Maurice D. Weir holds a DA and MS from Carnegie-Mellon University and received his BS at Whitman College. He is a Professor Emeritus of the Department of Applied Mathematics at the Naval Postgraduate School in Monterey, California. Weir enjoys teaching Mathematical Modeling and Differential Equations. His current areas of research include modeling and simulation as well as mathematics education. Weir has been awarded the Outstanding Civilian Service Medal, the Superior Civilian Service Award, and the Schieffelin Award for Excellence in Teaching. He has coauthored eight books, including the University Calculus series and the twelfth edition of Thomas’ Calculus.
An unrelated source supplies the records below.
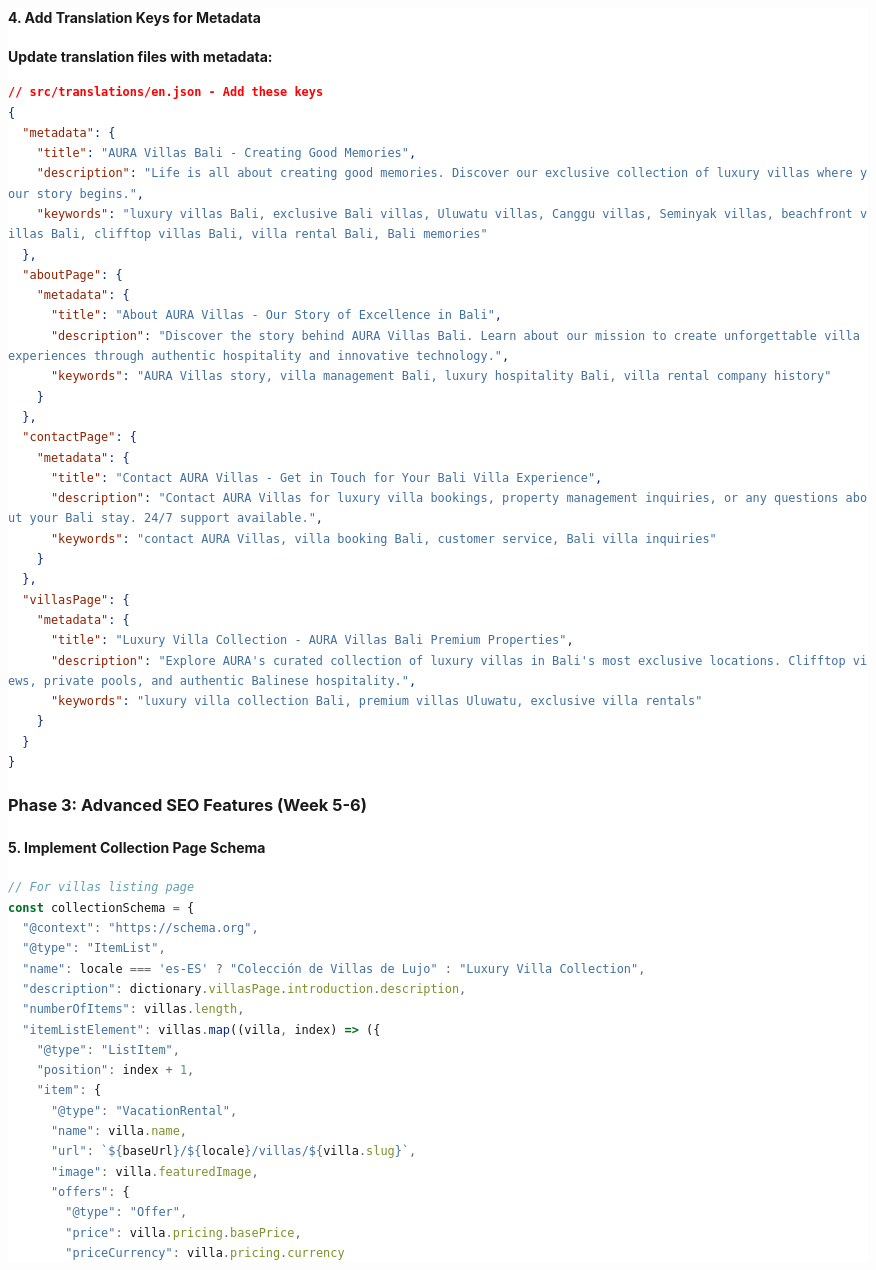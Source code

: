 #### 4. **Add Translation Keys for Metadata**

**Update translation files with metadata:**
```json
// src/translations/en.json - Add these keys
{
  "metadata": {
    "title": "AURA Villas Bali - Creating Good Memories",
    "description": "Life is all about creating good memories. Discover our exclusive collection of luxury villas where your story begins.",
    "keywords": "luxury villas Bali, exclusive Bali villas, Uluwatu villas, Canggu villas, Seminyak villas, beachfront villas Bali, clifftop villas Bali, villa rental Bali, Bali memories"
  },
  "aboutPage": {
    "metadata": {
      "title": "About AURA Villas - Our Story of Excellence in Bali",
      "description": "Discover the story behind AURA Villas Bali. Learn about our mission to create unforgettable villa experiences through authentic hospitality and innovative technology.",
      "keywords": "AURA Villas story, villa management Bali, luxury hospitality Bali, villa rental company history"
    }
  },
  "contactPage": {
    "metadata": {
      "title": "Contact AURA Villas - Get in Touch for Your Bali Villa Experience",
      "description": "Contact AURA Villas for luxury villa bookings, property management inquiries, or any questions about your Bali stay. 24/7 support available.",
      "keywords": "contact AURA Villas, villa booking Bali, customer service, Bali villa inquiries"
    }
  },
  "villasPage": {
    "metadata": {
      "title": "Luxury Villa Collection - AURA Villas Bali Premium Properties",
      "description": "Explore AURA's curated collection of luxury villas in Bali's most exclusive locations. Clifftop views, private pools, and authentic Balinese hospitality.",
      "keywords": "luxury villa collection Bali, premium villas Uluwatu, exclusive villa rentals"
    }
  }
}
```

### Phase 3: Advanced SEO Features (Week 5-6)

#### 5. **Implement Collection Page Schema**
```typescript
// For villas listing page
const collectionSchema = {
  "@context": "https://schema.org",
  "@type": "ItemList",
  "name": locale === 'es-ES' ? "Colección de Villas de Lujo" : "Luxury Villa Collection",
  "description": dictionary.villasPage.introduction.description,
  "numberOfItems": villas.length,
  "itemListElement": villas.map((villa, index) => ({
    "@type": "ListItem",
    "position": index + 1,
    "item": {
      "@type": "VacationRental",
      "name": villa.name,
      "url": `${baseUrl}/${locale}/villas/${villa.slug}`,
      "image": villa.featuredImage,
      "offers": {
        "@type": "Offer",
        "price": villa.pricing.basePrice,
        "priceCurrency": villa.pricing.currency
```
George B. Thomas, Jr. (late) of the Massachusetts Institute of Technology, was a professor of mathematics for thirty-eight years; he served as the executive officer of the department for ten years and as graduate registration officer for five years. Thomas held a spot on the board of governors of the Mathematical Association of America and on the executive committee of the mathematics division of the American Society for Engineering Education. His book, Calculus and Analytic Geometry, was first published in 1951 and has since gone through multiple revisions. The text is now in its twelfth edition and continues to guide students through their calculus courses. He also co-authored monographs on mathematics, including the text Probability and Statistics.